Y Bob, Sheriton y Johnny parecían haber admitido todos de diferentes formas, que la vida privada de Barley y sus apetitos eran de tan desdichada complejidad que más valía dejarlos fuera de la ecuación.

Y Palfrey, ¿qué pensaba el viejo Palfrey…, dirigiéndose apresuradamente a Grosvenor Square en cualquier rato libre y, si no podía ir, telefoneando a Ned para preguntar «qué tal el muchacho»?

Palfrey estaba pensando en Hannah. La Hannah que había amado y que todavía ama, como sólo los cobardes pueden hacerlo. La Hannah cuya sonrisa fue en otro tiempo tan cálida y profunda como la de Katia. «Eres un buen hombre, Palfrey -dirá con terrible control los días en que trata de comprenderme-. Encontrarás una forma. Quizá no ahora, pero sí algún día.» ¡Y, oh, claro que Palfrey encontró una forma! Alegó el código…, ese conveniente código que establece que un joven abogado sorprendido en adulterio queda ipso facto excluido de hacer nada al respecto.

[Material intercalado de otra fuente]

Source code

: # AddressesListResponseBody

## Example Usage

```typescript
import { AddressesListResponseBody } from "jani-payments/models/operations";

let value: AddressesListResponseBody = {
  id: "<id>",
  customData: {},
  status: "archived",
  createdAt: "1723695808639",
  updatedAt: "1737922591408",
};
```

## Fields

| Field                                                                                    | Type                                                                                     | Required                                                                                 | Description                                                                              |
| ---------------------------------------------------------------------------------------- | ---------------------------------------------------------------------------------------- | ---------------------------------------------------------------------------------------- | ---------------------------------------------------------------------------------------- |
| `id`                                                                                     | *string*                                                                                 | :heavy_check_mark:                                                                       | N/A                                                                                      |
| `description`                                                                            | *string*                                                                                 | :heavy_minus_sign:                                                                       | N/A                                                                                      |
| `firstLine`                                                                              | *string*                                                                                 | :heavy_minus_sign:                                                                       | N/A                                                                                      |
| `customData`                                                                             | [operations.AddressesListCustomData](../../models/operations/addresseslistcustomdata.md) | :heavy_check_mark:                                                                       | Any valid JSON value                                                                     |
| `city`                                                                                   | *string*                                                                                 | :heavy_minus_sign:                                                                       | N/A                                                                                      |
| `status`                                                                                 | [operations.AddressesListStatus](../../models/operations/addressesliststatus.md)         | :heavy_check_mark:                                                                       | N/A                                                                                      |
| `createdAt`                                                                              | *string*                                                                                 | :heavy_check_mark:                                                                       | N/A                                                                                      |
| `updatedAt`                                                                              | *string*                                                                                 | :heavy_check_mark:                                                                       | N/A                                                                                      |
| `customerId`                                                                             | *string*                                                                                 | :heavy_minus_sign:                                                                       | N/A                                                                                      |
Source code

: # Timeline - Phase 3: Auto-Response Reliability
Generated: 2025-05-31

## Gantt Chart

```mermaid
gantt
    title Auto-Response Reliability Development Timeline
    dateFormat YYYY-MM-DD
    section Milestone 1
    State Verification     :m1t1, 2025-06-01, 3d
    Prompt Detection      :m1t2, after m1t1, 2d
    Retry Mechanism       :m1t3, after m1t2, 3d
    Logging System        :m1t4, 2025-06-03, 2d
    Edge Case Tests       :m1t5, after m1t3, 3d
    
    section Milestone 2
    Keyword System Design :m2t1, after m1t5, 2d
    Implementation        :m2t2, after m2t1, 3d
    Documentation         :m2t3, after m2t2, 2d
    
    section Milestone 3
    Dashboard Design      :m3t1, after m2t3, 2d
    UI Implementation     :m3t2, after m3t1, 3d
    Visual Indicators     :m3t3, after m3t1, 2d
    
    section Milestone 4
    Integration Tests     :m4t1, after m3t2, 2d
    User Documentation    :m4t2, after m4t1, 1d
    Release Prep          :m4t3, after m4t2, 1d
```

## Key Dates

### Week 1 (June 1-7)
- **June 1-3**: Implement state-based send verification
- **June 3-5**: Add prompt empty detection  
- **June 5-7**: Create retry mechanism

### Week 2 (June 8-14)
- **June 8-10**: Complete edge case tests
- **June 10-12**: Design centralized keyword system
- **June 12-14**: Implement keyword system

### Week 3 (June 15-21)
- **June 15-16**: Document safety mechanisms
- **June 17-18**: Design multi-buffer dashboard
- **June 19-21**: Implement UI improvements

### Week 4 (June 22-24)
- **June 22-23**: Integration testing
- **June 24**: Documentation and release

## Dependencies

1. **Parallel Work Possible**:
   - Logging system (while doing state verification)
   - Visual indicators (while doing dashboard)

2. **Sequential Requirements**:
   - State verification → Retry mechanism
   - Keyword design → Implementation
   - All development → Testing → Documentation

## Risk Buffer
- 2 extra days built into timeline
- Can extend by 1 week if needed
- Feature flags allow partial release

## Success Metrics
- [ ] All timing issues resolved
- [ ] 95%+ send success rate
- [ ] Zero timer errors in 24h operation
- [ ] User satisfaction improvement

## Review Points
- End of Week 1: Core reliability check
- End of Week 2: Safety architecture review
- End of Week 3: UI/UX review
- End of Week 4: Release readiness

Alegó los hijos, los de ella y los suyos…, hay tantas personas implicadas, querida. Alegó el matrimonio… ¿Cómo se arreglarán sin nosotros, querida? Derek ni siquiera sabe cocer un huevo. Alegó la existencia de la asociación y, cuando se disolvió, enterró su estúpida cabeza en las arenas del secreto desierto en que Hannah no podría volver a verle más. Y tuvo la desfachatez de alegar el deber, el Servicio nunca me perdonaría un mezquino divorcio, querida, no podría perdonárselo a su consejero legal.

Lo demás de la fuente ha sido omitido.